(Source texts of formatted documents)
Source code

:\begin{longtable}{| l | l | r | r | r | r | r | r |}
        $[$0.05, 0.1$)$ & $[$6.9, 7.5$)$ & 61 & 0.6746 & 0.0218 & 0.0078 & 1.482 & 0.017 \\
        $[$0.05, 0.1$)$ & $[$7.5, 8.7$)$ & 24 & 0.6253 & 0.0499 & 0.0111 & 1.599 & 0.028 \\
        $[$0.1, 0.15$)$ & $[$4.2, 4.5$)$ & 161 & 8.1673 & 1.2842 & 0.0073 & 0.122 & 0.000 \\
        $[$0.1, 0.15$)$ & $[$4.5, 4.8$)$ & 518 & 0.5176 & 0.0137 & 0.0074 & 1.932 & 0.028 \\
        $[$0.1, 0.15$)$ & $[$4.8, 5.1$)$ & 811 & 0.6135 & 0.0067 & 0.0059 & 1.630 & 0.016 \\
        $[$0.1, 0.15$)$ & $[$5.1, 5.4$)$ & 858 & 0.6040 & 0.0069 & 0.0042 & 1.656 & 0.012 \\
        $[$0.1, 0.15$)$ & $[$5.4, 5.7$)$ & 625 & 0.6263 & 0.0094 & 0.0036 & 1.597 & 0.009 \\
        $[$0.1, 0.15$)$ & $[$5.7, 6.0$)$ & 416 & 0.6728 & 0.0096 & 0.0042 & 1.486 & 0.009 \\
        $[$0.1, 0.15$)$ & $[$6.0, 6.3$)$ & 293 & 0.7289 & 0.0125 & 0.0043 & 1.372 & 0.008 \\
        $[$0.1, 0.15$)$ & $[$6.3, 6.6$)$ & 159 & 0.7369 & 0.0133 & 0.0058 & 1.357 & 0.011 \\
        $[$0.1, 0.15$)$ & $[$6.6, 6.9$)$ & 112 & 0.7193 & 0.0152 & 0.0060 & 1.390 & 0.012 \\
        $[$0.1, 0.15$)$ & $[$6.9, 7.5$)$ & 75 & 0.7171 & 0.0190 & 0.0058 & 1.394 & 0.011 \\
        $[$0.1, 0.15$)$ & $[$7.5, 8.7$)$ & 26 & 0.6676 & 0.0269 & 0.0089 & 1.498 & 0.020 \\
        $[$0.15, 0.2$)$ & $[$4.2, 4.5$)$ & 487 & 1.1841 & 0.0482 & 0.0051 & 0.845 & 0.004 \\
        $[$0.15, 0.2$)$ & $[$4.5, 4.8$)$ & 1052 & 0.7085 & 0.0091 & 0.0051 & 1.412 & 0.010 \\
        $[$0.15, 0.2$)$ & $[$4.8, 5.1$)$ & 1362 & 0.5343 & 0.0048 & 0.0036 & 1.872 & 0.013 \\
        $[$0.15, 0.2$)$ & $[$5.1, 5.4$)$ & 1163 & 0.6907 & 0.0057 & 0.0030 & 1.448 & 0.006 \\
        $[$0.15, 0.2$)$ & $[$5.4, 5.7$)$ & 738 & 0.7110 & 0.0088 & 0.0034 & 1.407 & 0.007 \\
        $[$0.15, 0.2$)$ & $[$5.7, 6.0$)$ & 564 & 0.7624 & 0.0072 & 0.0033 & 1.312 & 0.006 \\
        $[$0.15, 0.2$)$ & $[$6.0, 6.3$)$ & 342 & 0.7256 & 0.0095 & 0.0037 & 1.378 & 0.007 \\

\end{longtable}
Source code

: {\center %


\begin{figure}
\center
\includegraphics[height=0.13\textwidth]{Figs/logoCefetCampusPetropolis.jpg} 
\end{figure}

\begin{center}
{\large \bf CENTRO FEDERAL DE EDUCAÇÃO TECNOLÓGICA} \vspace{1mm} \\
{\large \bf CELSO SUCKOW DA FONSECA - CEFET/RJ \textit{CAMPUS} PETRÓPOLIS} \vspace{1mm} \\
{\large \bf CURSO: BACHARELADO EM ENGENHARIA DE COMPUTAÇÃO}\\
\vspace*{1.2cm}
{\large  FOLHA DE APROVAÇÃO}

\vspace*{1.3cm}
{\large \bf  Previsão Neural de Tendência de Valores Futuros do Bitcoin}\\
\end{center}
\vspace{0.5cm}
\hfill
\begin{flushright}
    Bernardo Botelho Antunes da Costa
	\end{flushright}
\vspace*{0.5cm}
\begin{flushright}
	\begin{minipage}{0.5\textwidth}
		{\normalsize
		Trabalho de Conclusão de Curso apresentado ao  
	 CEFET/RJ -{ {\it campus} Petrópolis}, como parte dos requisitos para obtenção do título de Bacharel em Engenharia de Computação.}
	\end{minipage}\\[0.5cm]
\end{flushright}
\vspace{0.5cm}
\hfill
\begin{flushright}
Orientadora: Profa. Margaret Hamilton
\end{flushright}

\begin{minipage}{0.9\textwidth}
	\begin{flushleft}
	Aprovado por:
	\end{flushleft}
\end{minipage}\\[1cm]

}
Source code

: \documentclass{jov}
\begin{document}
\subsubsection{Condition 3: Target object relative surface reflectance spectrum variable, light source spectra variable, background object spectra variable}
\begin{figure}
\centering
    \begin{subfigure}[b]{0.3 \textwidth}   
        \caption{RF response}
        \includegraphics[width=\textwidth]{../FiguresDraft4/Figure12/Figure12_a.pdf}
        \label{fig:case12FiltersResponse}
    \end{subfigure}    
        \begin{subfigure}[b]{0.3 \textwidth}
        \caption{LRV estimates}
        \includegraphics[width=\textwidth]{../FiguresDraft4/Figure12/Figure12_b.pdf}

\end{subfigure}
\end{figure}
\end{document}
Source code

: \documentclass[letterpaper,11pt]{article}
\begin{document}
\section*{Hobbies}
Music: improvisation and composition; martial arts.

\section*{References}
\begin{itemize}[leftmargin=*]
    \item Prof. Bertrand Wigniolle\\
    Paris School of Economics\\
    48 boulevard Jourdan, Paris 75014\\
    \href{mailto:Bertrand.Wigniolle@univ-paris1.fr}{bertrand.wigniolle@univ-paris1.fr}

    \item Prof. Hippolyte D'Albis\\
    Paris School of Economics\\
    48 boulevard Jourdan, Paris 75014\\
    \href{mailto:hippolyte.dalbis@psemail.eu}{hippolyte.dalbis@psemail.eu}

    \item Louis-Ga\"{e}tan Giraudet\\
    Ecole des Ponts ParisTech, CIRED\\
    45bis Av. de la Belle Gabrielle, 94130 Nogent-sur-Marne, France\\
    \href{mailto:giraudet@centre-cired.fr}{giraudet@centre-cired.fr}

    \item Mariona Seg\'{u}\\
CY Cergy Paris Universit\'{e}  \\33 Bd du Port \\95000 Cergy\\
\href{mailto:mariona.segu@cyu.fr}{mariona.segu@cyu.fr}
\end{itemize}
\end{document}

## [THE PROBLEM]
Reproduce the entries above exactly, every line included.

## [RESPONSE TO THIS TASK]
Source code

:\begin{longtable}{| l | l | r | r | r | r | r | r |}
        $[$0.05, 0.1$)$ & $[$6.9, 7.5$)$ & 61 & 0.6746 & 0.0218 & 0.0078 & 1.482 & 0.017 \\
        $[$0.05, 0.1$)$ & $[$7.5, 8.7$)$ & 24 & 0.6253 & 0.0499 & 0.0111 & 1.599 & 0.028 \\
        $[$0.1, 0.15$)$ & $[$4.2, 4.5$)$ & 161 & 8.1673 & 1.2842 & 0.0073 & 0.122 & 0.000 \\
        $[$0.1, 0.15$)$ & $[$4.5, 4.8$)$ & 518 & 0.5176 & 0.0137 & 0.0074 & 1.932 & 0.028 \\
        $[$0.1, 0.15$)$ & $[$4.8, 5.1$)$ & 811 & 0.6135 & 0.0067 & 0.0059 & 1.630 & 0.016 \\
        $[$0.1, 0.15$)$ & $[$5.1, 5.4$)$ & 858 & 0.6040 & 0.0069 & 0.0042 & 1.656 & 0.012 \\
        $[$0.1, 0.15$)$ & $[$5.4, 5.7$)$ & 625 & 0.6263 & 0.0094 & 0.0036 & 1.597 & 0.009 \\
        $[$0.1, 0.15$)$ & $[$5.7, 6.0$)$ & 416 & 0.6728 & 0.0096 & 0.0042 & 1.486 & 0.009 \\
        $[$0.1, 0.15$)$ & $[$6.0, 6.3$)$ & 293 & 0.7289 & 0.0125 & 0.0043 & 1.372 & 0.008 \\
        $[$0.1, 0.15$)$ & $[$6.3, 6.6$)$ & 159 & 0.7369 & 0.0133 & 0.0058 & 1.357 & 0.011 \\
        $[$0.1, 0.15$)$ & $[$6.6, 6.9$)$ & 112 & 0.7193 & 0.0152 & 0.0060 & 1.390 & 0.012 \\
        $[$0.1, 0.15$)$ & $[$6.9, 7.5$)$ & 75 & 0.7171 & 0.0190 & 0.0058 & 1.394 & 0.011 \\
        $[$0.1, 0.15$)$ & $[$7.5, 8.7$)$ & 26 & 0.6676 & 0.0269 & 0.0089 & 1.498 & 0.020 \\
        $[$0.15, 0.2$)$ & $[$4.2, 4.5$)$ & 487 & 1.1841 & 0.0482 & 0.0051 & 0.845 & 0.004 \\
        $[$0.15, 0.2$)$ & $[$4.5, 4.8$)$ & 1052 & 0.7085 & 0.0091 & 0.0051 & 1.412 & 0.010 \\
        $[$0.15, 0.2$)$ & $[$4.8, 5.1$)$ & 1362 & 0.5343 & 0.0048 & 0.0036 & 1.872 & 0.013 \\
        $[$0.15, 0.2$)$ & $[$5.1, 5.4$)$ & 1163 & 0.6907 & 0.0057 & 0.0030 & 1.448 & 0.006 \\
        $[$0.15, 0.2$)$ & $[$5.4, 5.7$)$ & 738 & 0.7110 & 0.0088 & 0.0034 & 1.407 & 0.007 \\
        $[$0.15, 0.2$)$ & $[$5.7, 6.0$)$ & 564 & 0.7624 & 0.0072 & 0.0033 & 1.312 & 0.006 \\
        $[$0.15, 0.2$)$ & $[$6.0, 6.3$)$ & 342 & 0.7256 & 0.0095 & 0.0037 & 1.378 & 0.007 \\

\end{longtable}
Source code

: {\center %


\begin{figure}
\center
\includegraphics[height=0.13\textwidth]{Figs/logoCefetCampusPetropolis.jpg} 
\end{figure}

\begin{center}
{\large \bf CENTRO FEDERAL DE EDUCAÇÃO TECNOLÓGICA} \vspace{1mm} \\
{\large \bf CELSO SUCKOW DA FONSECA - CEFET/RJ \textit{CAMPUS} PETRÓPOLIS} \vspace{1mm} \\
{\large \bf CURSO: BACHARELADO EM ENGENHARIA DE COMPUTAÇÃO}\\
\vspace*{1.2cm}
{\large  FOLHA DE APROVAÇÃO}

\vspace*{1.3cm}
{\large \bf  Previsão Neural de Tendência de Valores Futuros do Bitcoin}\\
\end{center}
\vspace{0.5cm}
\hfill
\begin{flushright}
    Bernardo Botelho Antunes da Costa
	\end{flushright}
\vspace*{0.5cm}
\begin{flushright}
	\begin{minipage}{0.5\textwidth}
		{\normalsize
		Trabalho de Conclusão de Curso apresentado ao  
	 CEFET/RJ -{ {\it campus} Petrópolis}, como parte dos requisitos para obtenção do título de Bacharel em Engenharia de Computação.}
	\end{minipage}\\[0.5cm]
\end{flushright}
\vspace{0.5cm}
\hfill
\begin{flushright}
Orientadora: Profa. Margaret Hamilton
\end{flushright}

\begin{minipage}{0.9\textwidth}
	\begin{flushleft}
	Aprovado por:
	\end{flushleft}
\end{minipage}\\[1cm]

}
Source code

: \documentclass{jov}
\begin{document}
\subsubsection{Condition 3: Target object relative surface reflectance spectrum variable, light source spectra variable, background object spectra variable}
\begin{figure}
\centering
    \begin{subfigure}[b]{0.3 \textwidth}   
        \caption{RF response}
        \includegraphics[width=\textwidth]{../FiguresDraft4/Figure12/Figure12_a.pdf}
        \label{fig:case12FiltersResponse}
    \end{subfigure}    
        \begin{subfigure}[b]{0.3 \textwidth}
        \caption{LRV estimates}
        \includegraphics[width=\textwidth]{../FiguresDraft4/Figure12/Figure12_b.pdf}

\end{subfigure}
\end{figure}
\end{document}
Source code

: \documentclass[letterpaper,11pt]{article}
\begin{document}
\section*{Hobbies}
Music: improvisation and composition; martial arts.

\section*{References}
\begin{itemize}[leftmargin=*]
    \item Prof. Bertrand Wigniolle\\
    Paris School of Economics\\
    48 boulevard Jourdan, Paris 75014\\
    \href{mailto:Bertrand.Wigniolle@univ-paris1.fr}{bertrand.wigniolle@univ-paris1.fr}

    \item Prof. Hippolyte D'Albis\\
    Paris School of Economics\\
    48 boulevard Jourdan, Paris 75014\\
    \href{mailto:hippolyte.dalbis@psemail.eu}{hippolyte.dalbis@psemail.eu}

    \item Louis-Ga\"{e}tan Giraudet\\
    Ecole des Ponts ParisTech, CIRED\\
    45bis Av. de la Belle Gabrielle, 94130 Nogent-sur-Marne, France\\
    \href{mailto:giraudet@centre-cired.fr}{giraudet@centre-cired.fr}

    \item Mariona Seg\'{u}\\
CY Cergy Paris Universit\'{e}  \\33 Bd du Port \\95000 Cergy\\
\href{mailto:mariona.segu@cyu.fr}{mariona.segu@cyu.fr}
\end{itemize}
\end{document}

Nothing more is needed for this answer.